Friday, June 4, 2010

National Integration and Such Other Words

The Occasion of Republic Day is perhaps a fit occasion to take stock of issues which transcend the routine. That in the mature adulthood of our independent existence we continue to feel the need for exhortations on the subject of national integration, is surely sufficient proof that this cherished objective is yet realized. But is the yearning for it real or is it merely half digested rhetoric which we periodically eructate? Have we perhaps not emptied out all the various concepts like ‘emotional integration’, ‘unity in diversity’, ‘secularism’ of all their true essence and rendered them into merely ‘such other hollow words’?

What is the Indian Nation? Of course it has a territorial identify. What beyond that? What was and is our dream for it and what is the reality? Also, what is the face of this ‘India’ and this ‘Indian’? With what central idea do we wish whom to ‘integrate’? And who are this we? Then, is this India a static concept or has this Indian an historical identify and a recognizable wholeness that has evolved over the years and appears to have a future? Are we stuck in the mire of the immobility of our thoughts or is the collectivity of our national identity dynamic, impelled by the force of an ennobling vision? What are the ‘new’ generations of Indians to aspire to? To what great endeavour are the children of today and tomorrow to be drawn? One could well suggest that it is neither possible nor healthy for an entire people to be constantly living at the white-hot pitch of emotional striving. That nations, like individuals, need periods of quiet, near immobile consolidation before they can undertake fresh effort, reaching beyond themselves? So are we consolidating and if so what? Or are we mistaking our presently manifest cynical apathy as a positive virtue?
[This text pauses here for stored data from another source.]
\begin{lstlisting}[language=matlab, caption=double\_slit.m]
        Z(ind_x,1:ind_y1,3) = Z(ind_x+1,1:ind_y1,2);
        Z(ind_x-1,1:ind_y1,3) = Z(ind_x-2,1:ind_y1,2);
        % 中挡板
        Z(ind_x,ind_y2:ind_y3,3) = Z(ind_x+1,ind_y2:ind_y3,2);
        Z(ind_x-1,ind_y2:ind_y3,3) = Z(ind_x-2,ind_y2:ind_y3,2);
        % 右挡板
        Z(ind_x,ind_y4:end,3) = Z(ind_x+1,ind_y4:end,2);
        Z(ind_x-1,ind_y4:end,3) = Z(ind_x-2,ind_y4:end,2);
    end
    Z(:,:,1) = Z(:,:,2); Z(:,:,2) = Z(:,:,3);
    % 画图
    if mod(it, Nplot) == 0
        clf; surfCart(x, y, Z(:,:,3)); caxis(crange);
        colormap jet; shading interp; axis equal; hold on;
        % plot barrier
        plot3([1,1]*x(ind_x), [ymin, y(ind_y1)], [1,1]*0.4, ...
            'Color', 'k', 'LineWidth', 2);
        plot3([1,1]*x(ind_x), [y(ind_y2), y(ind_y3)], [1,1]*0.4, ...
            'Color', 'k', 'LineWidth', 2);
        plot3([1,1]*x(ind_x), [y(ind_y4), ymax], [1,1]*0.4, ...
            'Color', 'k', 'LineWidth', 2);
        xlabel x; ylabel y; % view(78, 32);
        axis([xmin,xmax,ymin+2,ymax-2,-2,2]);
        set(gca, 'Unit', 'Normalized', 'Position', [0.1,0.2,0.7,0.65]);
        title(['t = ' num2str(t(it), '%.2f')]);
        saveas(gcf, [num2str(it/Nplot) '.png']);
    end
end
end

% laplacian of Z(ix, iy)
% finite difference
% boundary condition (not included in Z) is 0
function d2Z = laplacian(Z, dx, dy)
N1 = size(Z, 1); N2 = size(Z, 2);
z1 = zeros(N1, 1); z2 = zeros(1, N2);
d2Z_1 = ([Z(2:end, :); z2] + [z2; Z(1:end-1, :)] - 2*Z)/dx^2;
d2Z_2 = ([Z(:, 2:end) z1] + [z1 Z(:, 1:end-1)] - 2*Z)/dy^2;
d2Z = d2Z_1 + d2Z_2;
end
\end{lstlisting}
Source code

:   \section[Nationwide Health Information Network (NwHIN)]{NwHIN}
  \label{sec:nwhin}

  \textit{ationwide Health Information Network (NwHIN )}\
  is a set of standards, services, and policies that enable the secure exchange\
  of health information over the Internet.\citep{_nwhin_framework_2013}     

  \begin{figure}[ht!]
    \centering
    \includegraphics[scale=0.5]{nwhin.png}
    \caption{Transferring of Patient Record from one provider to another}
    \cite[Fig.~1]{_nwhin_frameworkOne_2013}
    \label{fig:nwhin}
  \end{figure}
These are many other questions arise. Not only cannot all the answers be found immediately, it is not possible to ask all the questions either. Only an outline of our concerns can be drawn, for which I cannot improve upon P.N.Haksar’s articulation of it from Reflections on our Times:

“If the post-independent generation in India could somehow come round to having a vision of India as a whole and relate it to a comprehensive view of inter-relationship between politics, economics, social structure, cultural pattern and value system, the clouds would begin to disappear. Without such an effort, we can have no future of which we can be proud. India is too large to be moved by short-cuts and over-simplifications. Clay has a tendency to be molded but it requires a potter’s hand to take shape and form”.

The Indian concept of ‘nationhood’ was, and continues to be, amorphous; an almost intangible, near philosophical, sub-conscious acceptance, rotted in a mythical past. Whenever an attempt has been made to give it shape, it has invariably been in the imagery of what has been, a re-creation and a recapturing. Some indefinable threads of barely recognized consciousness string all this together. These threads, in the past, were largely the bindings of religious faith and a cultural continuity, which, in itself, had its roots in belief. The strength and the weakness, both, lay precisely in this. Strength, because being an all-pervading, shapeless, whole, it defied both definition and capture. It, therefore, survived all the many centuries of foreign domination, largely intact but also mainly in an introverted form. The ease with which we were periodically made subject was also because the consciousness of ‘nationhood’ was so loose. This was and continues to be the weakness. Because, when the central idea is cloud-like, the constituent ‘droplets’ of that ‘cloud’ would, for sheer preservation, have to have a stronger cellular structure.